Rhein-Neckar

Friedrichsfeld Große Resonanz auf Workshop des Kurpfälzer Chorverbandes

Alterung der Stimme beginnt bereits mit 25

Warum können die zierlichen Koreaner so unangestrengt laut singen? Warum sind moderne Höschenwindeln für die natürliche Atmung von Babys eigentlich ungeeignet? Und was bitte sind „Kieferöffner“? All dies und noch viel mehr erfuhren die Teilnehmer des Workshops „Anti Aging für die Stimme“, den der Kurpfälzer Chorverband Mannheim gemeinsam mit dem Badischen Chorverband angeboten hatte.

Erfreulich hoch war die Teilnehmerzahl im Sängerheim in Friedrichsfeld: An beiden Tagen waren es rund 50 Personen, die teilnahmen. Wobei der Titel etwas missverständlich ist. Dachten manche jüngeren Sängerinnen und Sänger, dies sei etwas nur für „alte“ Stimmen, so hätten sie sich getäuscht. Denn der Alterungsprozess der Stimme setzt bereits ab dem 25. Lebensjahr ein.

Wie man seine Stimme also auch bis ins hohe Alter leistungsfähig halten kann, das lernten die Teilnehmer in dem Workshop. Entwickelt hat die Methode die Professorin Elisabeth Bengtson-Opitz aus Hamburg. Aus der Hansestadt war denn auch der Leiter des Workshops, Sven Olaf Gerdes, angereist. Er ist ausgebildeter Sänger und schon seit mehr als zehn Jahren mit dem Thema befasst.

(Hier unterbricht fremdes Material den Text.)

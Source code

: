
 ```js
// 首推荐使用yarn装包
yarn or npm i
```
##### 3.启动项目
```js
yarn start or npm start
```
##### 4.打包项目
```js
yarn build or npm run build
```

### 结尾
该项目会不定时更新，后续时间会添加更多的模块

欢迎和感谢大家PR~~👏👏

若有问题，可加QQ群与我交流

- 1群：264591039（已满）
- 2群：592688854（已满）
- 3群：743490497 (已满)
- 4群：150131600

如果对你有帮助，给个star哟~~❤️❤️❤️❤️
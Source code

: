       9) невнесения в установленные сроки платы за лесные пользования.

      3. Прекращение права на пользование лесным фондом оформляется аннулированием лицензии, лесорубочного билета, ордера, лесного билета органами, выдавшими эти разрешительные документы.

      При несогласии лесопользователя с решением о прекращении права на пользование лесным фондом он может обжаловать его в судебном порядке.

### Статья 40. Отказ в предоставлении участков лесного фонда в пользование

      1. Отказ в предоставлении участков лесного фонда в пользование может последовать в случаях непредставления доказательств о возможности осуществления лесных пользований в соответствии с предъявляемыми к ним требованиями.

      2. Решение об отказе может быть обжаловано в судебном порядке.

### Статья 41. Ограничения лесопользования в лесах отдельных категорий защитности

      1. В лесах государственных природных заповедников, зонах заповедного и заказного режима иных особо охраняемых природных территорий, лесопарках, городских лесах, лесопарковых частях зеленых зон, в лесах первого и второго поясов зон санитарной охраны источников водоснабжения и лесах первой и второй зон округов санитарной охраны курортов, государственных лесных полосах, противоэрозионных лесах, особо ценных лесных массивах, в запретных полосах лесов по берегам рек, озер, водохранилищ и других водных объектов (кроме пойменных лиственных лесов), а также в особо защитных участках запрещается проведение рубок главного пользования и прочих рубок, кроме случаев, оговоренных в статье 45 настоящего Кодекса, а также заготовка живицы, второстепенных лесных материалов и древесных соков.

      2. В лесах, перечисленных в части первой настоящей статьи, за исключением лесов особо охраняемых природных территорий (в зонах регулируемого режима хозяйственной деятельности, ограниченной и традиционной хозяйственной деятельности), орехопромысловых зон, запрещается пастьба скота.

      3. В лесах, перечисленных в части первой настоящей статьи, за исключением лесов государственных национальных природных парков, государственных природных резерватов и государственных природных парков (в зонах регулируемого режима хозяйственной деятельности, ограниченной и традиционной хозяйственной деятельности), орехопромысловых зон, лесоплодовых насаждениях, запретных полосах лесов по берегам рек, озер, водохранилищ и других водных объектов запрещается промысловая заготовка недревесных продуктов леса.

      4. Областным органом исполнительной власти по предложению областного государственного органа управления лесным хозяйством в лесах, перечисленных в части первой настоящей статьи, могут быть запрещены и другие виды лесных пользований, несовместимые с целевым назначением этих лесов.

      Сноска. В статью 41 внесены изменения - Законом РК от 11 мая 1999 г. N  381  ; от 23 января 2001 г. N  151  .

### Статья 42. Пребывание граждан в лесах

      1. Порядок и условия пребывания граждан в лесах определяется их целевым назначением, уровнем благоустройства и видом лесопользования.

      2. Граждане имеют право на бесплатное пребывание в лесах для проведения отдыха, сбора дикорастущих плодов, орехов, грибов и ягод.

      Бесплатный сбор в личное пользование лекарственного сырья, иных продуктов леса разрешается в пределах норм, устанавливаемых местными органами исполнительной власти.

Begrüßt wurden die Teilnehmer am ersten Tag von der stellvertretenden Vorsitzenden des Badischen Chorverbandes, Maria Löhlein-Mader, die den Workshop maßgeblich mit vorbereitet hatte. Am zweiten Tag übernahm dies der Vorsitzende des Kurpfälzer Chorverbandes in Mannheim, Jürgen Zink, der, selbst langjähriger Sänger, am Workshop auch teilnahm. Denn wie Sven Olaf Gerdes erklärte: „Hier kann jeder noch etwas lernen, egal ob Anfänger, Fortgeschrittener oder Profisänger.“

Auch Jürgen Zink mit dabei

Der Referent verstand es bestens, den Teilnehmern die Theorie und die wichtigsten Bausteine Atmung, Artikulation und Kopfstimmfunktion praktisch näher zu bringen. Das Konzept ist eine Kombination aus Stimm- und Körperarbeit, die in verschiedenen Modulen geübt wird. Dabei ging es um folgende Themen: Atmung, Vokale und Konsonanten, Lockerung der Artikulatoren (Kiefer, Lippen, Zunge, Gaumensegel), Geläufigkeit der Stimme, Ausdrucksfähigkeit, Dynamik, Intonations- und Höhentraining. Dabei erklärte Gerdes beispielsweise nicht einfach nur, wie man richtig atmet, sondern auch, was dabei im Körper passiert.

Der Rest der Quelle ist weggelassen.